It’s Natural Family Planning Awareness Week and I tell you what – in our house, we’re all too aware of NFP. It’s downright one of the most meticulous, tangly aspects of our marriage and at the same time one of God’s greatest blessings – a tool that enables us to follow his design for marriage and family. NFP is a challenge and treasure, both binding and free. It is absolutely worth it and crucial to Andrew’s and my sacrament. Enjoy this revamped post from just a couple of years ago – my notes from an encouraging meeting on Natural Family Planning.
I just came home from a fantastic Ladies Night Out get-together about Natural Family Planning. The evening was complete with strawberries, wine, and plenty of laughs over what isn’t so taboo anymore among Catholics.
First, a fact:
There are two inherent aspects to the marital act – the unitive and the procreative. It brings spouses closer together and allows for the procreation of children. Practicing NFP encourages both parts, and coupled with prayerful discernment from spouses, it leads to a pretty amazing marriage and family life.
Some wisdom from the night with my own thoughts peppered in:
*Practicing NFP encourages creativity and spontaneity. Especially if you’re abstaining, you think of other ways to express affection to your spouse – a surprise night on the town, a movie and popcorn at home, a few hours of talking over coffee or drinks, tuning into the comedian stations on Pandora; write your spouse a love note, preset the car CD player so his/her favorite song turns on when they start the car (we do this all the time), go outside and shoot Nerf guns. Expressing your love and affection in other ways helps you see the entire personhood of your spouse rather than focusing primarily on sexuality.
*Accepting fertility does not mean you have to have as many babies as possible
* “Every child you have, expected or not, will share eternity with you. That new soul would not have had the chance to experience Heaven without your openness to life and welcoming God to work through your marriage.” – one of our NFP instructors, quoting her husband who is a veteran pediatrician
*Practicing NFP calls for discernment as to whether you should postpone pregnancy or welcome it at a given time; and so often couples get scared of conceiving because they think it’ll be the loss of peace and start of chaotic misery – to this idea my friend Emily suggested, “Discern in terms of ‘for the rest of your life’ rather than just life right at this moment. I’ve never heard anyone say years after having children, ‘I really wish we didn’t have that one last kid,’ but I’ve heard plenty of people say, ‘It would have been nice to have had at least one more.'”
*One girl mentioned that she thought having irregular cycles would prevent her and her husband from using NFP to postpone or achieve pregnancy; and she couldn’t believe how well it worked following her body’s particular behaviors. “If you learn about it, it really can work for everyone.”
*NFP isn’t just for married couples; single women can use it to learn their bodies’ natural rhythms to solve problems of long, painful cycles, and hormone imbalances and deficiencies.
*NFP utilizes the God-given gift of human reason without abandoning the God-given gift of procreation.
*NFP is full of success stories because of how people use it.

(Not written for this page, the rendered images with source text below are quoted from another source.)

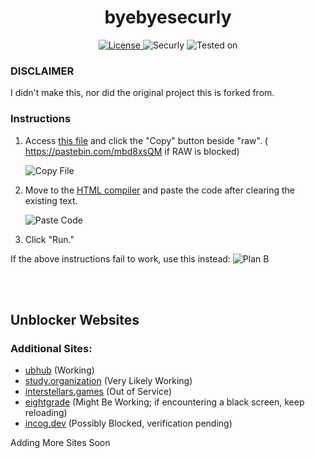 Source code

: <h1 align="center">byebyesecurly</h1>
<p align="center">
  <a href="link_to_license">
    <img src="https://img.shields.io/badge/License-CC0-blue.svg" alt="License">
  </a>
  <img src="https://img.shields.io/badge/Securely-Yes-brightgreen.svg" alt="Securly">
<img src="https://img.shields.io/badge/Tested%20on-CHROMEBOOK-informational" alt="Tested on">
</p>

### DISCLAIMER
I didn't make this, nor did the original project this is forked from. 


### Instructions

1. Access [this file](/SecurlyKiller) and click the "Copy" button beside "raw". ( https://pastebin.com/mbd8xsQM if RAW is blocked)
   
   ![Copy File](https://github.com/HXCHS/HackersX-Unblocked-Websites/assets/113638066/18e289c4-da5f-47b3-a8ac-195996f7d3d1)

2. Move to the [HTML compiler](https://onecompiler.com/html) and paste the code after clearing the existing text.

   ![Paste Code](https://github.com/HXCHS/HackersX-Unblocked-Websites/assets/113638066/6406840d-5334-4d18-a5db-debdd18334b0)

3. Click "Run."

If the above instructions fail to work, use this instead: ![Plan B](https://caudns.vercel.app/)

<br>
<br>

## Unblocker Websites
### Additional Sites:
- [ubhub](https://ubhub-a358941cfbbb.herokuapp.com/ocean) (Working) 
- [study.organization](http://study.organization.tomahawkchurch.org/) (Very Likely Working)
- [interstellars.games](https://interstellars.games/) (Out of Service)
- [eightgrade](https://69.eightgrade.com/) (Might Be Working; if encountering a black screen, keep reloading)
- [incog.dev](https://incog.dev/#) (Possibly Blocked, verification pending)

Adding More Sites Soon
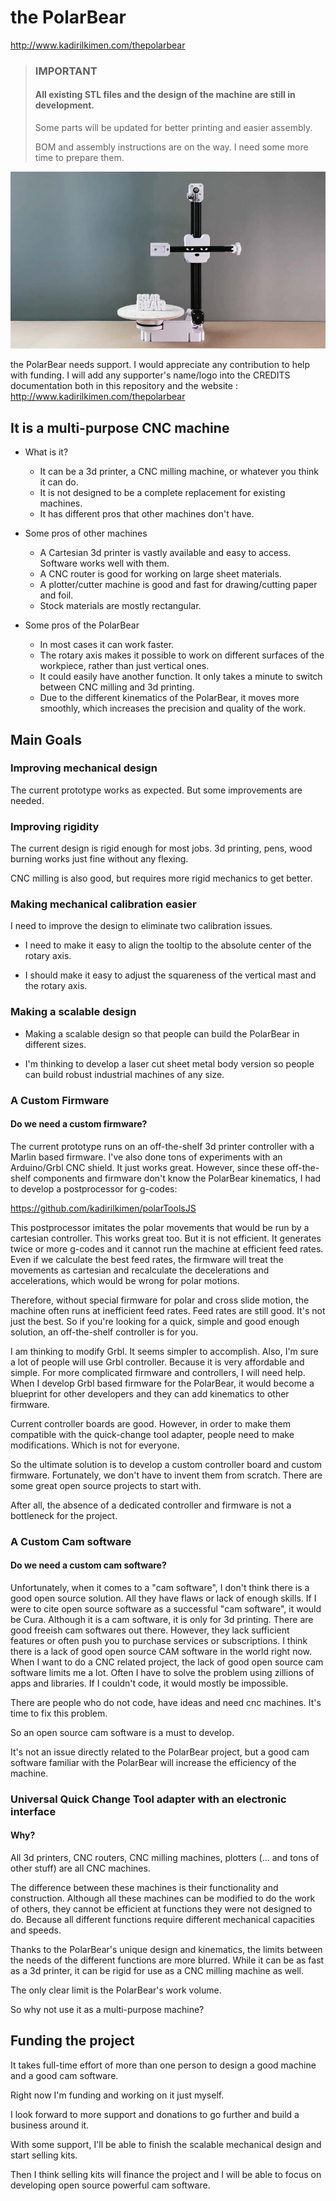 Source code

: # the PolarBear
http://www.kadirilkimen.com/thepolarbear
>
> ### IMPORTANT
> #### All existing STL files and the design of the machine are still in development.
> Some parts will be updated for better printing and easier assembly.
>
> BOM and assembly instructions are on the way. I need some more time to prepare them.

![PolarBear CNC Machine](images/polar-bear.jpg "PolarBear")

the PolarBear needs support. I would appreciate any contribution to help with funding.
I will add any supporter's name/logo into the CREDITS documentation both in this repository and the website :
http://www.kadirilkimen.com/thepolarbear

## It is a multi-purpose CNC machine

* What is it?
  * It can be a 3d printer, a CNC milling machine, or whatever you think it can do.
  * It is not designed to be a complete replacement for existing machines.
  * It has different pros that other machines don't have.

* Some pros of other machines
  * A Cartesian 3d printer is vastly available and easy to access. Software works well with them.
  * A CNC router is good for working on large sheet materials.
  * A plotter/cutter machine is good and fast for drawing/cutting paper and foil.
  * Stock materials are mostly rectangular.

* Some pros of the PolarBear
  * In most cases it can work faster.
  * The rotary axis makes it possible to work on different surfaces of the workpiece, rather than just vertical ones.
  * It could easily have another function. It only takes a minute to switch between CNC milling and 3d printing.
  * Due to the different kinematics of the PolarBear, it moves more smoothly, which increases the precision and quality of the work.


## Main Goals

### Improving mechanical design

The current prototype works as expected. But some improvements are needed.

### Improving rigidity

The current design is rigid enough for most jobs. 3d printing, pens, wood burning works just fine without any flexing.

CNC milling is also good, but requires more rigid mechanics to get better.


### Making mechanical calibration easier

I need to improve the design to eliminate two calibration issues.

* I need to make it easy to align the tooltip to the absolute center of the rotary axis.

* I should make it easy to adjust the squareness of the vertical mast and the rotary axis.

### Making a scalable design

* Making a scalable design so that people can build the PolarBear in different sizes.

* I'm thinking to develop a laser cut sheet metal body version so people can build robust industrial machines of any size.

### A Custom Firmware

#### Do we need a custom firmware?

The current prototype runs on an off-the-shelf 3d printer controller with a Marlin based firmware. I've also done tons of experiments with an Arduino/Grbl CNC shield.
It just works great. However, since these off-the-shelf components and firmware don't know the PolarBear kinematics, I had to develop a postprocessor for g-codes:

https://github.com/kadirilkimen/polarToolsJS

This postprocessor imitates the polar movements that would be run by a cartesian controller. This works great too. But it is not efficient.
It generates twice or more g-codes and it cannot run the machine at efficient feed rates. Even if we calculate the best feed rates, the firmware will treat the movements as cartesian and recalculate the decelerations and accelerations, which would be wrong for polar motions.

Therefore, without special firmware for polar and cross slide motion, the machine often runs at inefficient feed rates.
Feed rates are still good. It's not just the best. So if you're looking for a quick, simple and good enough solution, an off-the-shelf controller is for you.

I am thinking to modify Grbl. It seems simpler to accomplish. Also, I'm sure a lot of people will use Grbl controller. Because it is very affordable and simple.
For more complicated firmware and controllers, I will need help.
When I develop Grbl based firmware for the PolarBear, it would become a blueprint for other developers and they can add kinematics to other firmware.

Current controller boards are good. However, in order to make them compatible with the quick-change tool adapter, people need to make modifications.
Which is not for everyone.

So the ultimate solution is to develop a custom controller board and custom firmware.
Fortunately, we don't have to invent them from scratch. There are some great open source projects to start with.

After all, the absence of a dedicated controller and firmware is not a bottleneck for the project.


### A Custom Cam software

#### Do we need a custom cam software?

Unfortunately, when it comes to a "cam software", I don't think there is a good open source solution. All they have flaws or lack of enough skills.
If I were to cite open source software as a successful "cam software", it would be Cura. Although it is a cam software, it is only for 3d printing.
There are good freeish cam softwares out there. However, they lack sufficient features or often push you to purchase services or subscriptions.
I think there is a lack of good open source CAM software in the world right now.
When I want to do a CNC related project, the lack of good open source cam software limits me a lot.
Often I have to solve the problem using zillions of apps and libraries. If I couldn't code, it would mostly be impossible.

There are people who do not code, have ideas and need cnc machines. It's time to fix this problem.

So an open source cam software is a must to develop.

It's not an issue directly related to the PolarBear project, but a good cam software familiar with the PolarBear will increase the efficiency of the machine.


### Universal Quick Change Tool adapter with an electronic interface

#### Why?

All 3d printers, CNC routers, CNC milling machines, plotters (... and tons of other stuff) are all CNC machines.

The difference between these machines is their functionality and construction.
Although all these machines can be modified to do the work of others, they cannot be efficient at functions they were not designed to do.
Because all different functions require different mechanical capacities and speeds.

Thanks to the PolarBear's unique design and kinematics, the limits between the needs of the different functions are more blurred.
While it can be as fast as a 3d printer, it can be rigid for use as a CNC milling machine as well.

The only clear limit is the PolarBear's work volume.

So why not use it as a multi-purpose machine?


## Funding the project

It takes full-time effort of more than one person to design a good machine and a good cam software.

Right now I'm funding and working on it just myself.

I look forward to more support and donations to go further and build a business around it.

With some support, I'll be able to finish the scalable mechanical design and start selling kits.

Then I think selling kits will finance the project and I will be able to focus on developing open source powerful cam software.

When used to postpone pregnancy, NFP works. When used to achieve pregnancy, NFP works. When a life is conceived – expected or not – NFP works because by its very nature, it is open to life and God’s hand in your family planning.
*There is no such thing as an unplanned pregnancy; a baby may be a surprise, but every life is planned by God.

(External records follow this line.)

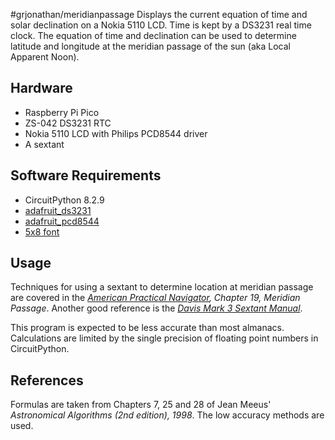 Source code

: #grjonathan/meridianpassage
Displays the current equation of time and solar declination on a Nokia 5110 LCD. Time is kept by a DS3231 real time clock. The equation of time and declination
can be used to determine latitude and longitude at the meridian passage of the sun (aka Local Apparent Noon).

## Hardware
- Raspberry Pi Pico
- ZS-042 DS3231 RTC
- Nokia 5110 LCD with Philips PCD8544 driver
- A sextant

## Software Requirements
- CircuitPython 8.2.9
- [adafruit_ds3231](https://github.com/adafruit/Adafruit_CircuitPython_DS3231)
- [adafruit_pcd8544](https://github.com/adafruit/Adafruit_CircuitPython_PCD8544)
- [5x8 font](https://github.com/adafruit/Adafruit_CircuitPython_framebuf/blob/main/examples/font5x8.bin)

## Usage
Techniques for using a sextant to determine location at meridian passage are covered in 
the *[American Practical Navigator](https://msi.nga.mil/Publications/APN), Chapter 19, Meridian Passage*. Another good
reference is the *[Davis Mark 3 Sextant Manual](https://www.davisinstruments.com/products/mark-3-sextant)*.


This program is expected to be less accurate than most almanacs. Calculations are limited by the single precision of
floating point numbers in CircuitPython. 

## References
Formulas are taken from Chapters 7, 25 and 28 of Jean Meeus' *Astronomical Algorithms (2nd edition), 1998*. The low
accuracy methods are used. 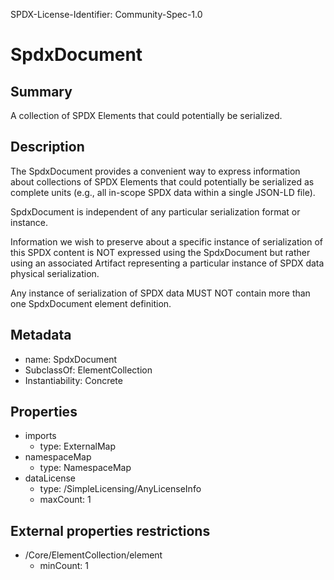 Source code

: SPDX-License-Identifier: Community-Spec-1.0

# SpdxDocument

## Summary

A collection of SPDX Elements that could potentially be serialized.

## Description

The SpdxDocument provides a convenient way to express information about
collections of SPDX Elements that could potentially be serialized as complete
units (e.g., all in-scope SPDX data within a single JSON-LD file).

SpdxDocument is independent of any particular serialization format or instance.

Information we wish to preserve about a specific instance of serialization of
this SPDX content is NOT expressed using the SpdxDocument but rather using an
associated Artifact representing a particular instance of SPDX data physical
serialization.

Any instance of serialization of SPDX data MUST NOT contain more than one
SpdxDocument element definition.

## Metadata

- name: SpdxDocument
- SubclassOf: ElementCollection
- Instantiability: Concrete

## Properties

- imports
  - type: ExternalMap
- namespaceMap
  - type: NamespaceMap
- dataLicense
  - type: /SimpleLicensing/AnyLicenseInfo
  - maxCount: 1

## External properties restrictions

- /Core/ElementCollection/element
  - minCount: 1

Find more information check out these sites: The Marquette Method, Couple to Couple League, the Pope Paul VI Institute on for the Study of Human Reproduction (awesome place in Omaha that works with couples long distance to overcome infertility!), and general information from the United States Conference of Catholic Bishops.
edited repost from 7/24/2013
hangermom says
Not that this is a source I would go to for family planning advice often, but a friend recently pointed out a quote from Gwyneth Paltrow (I know, I know) in which she said she’d been given the advice not to consider the hard work of infancy when considering more children. Rather, consider how many people you want around your future Thanksgiving table. Thinking ahead to big, wild family gatherings when my kids are grown and starting families of their own never fails to make me smile, even when the day is madness with my five kiddos underfoot!
Katie Sciba says
YES! I love this. Thinking of what you’re doing for your family long term sure beats out thinking only about the stresses of here and now.
Jessica R. says
NFP was truly a miracle worker for us for infertility as well!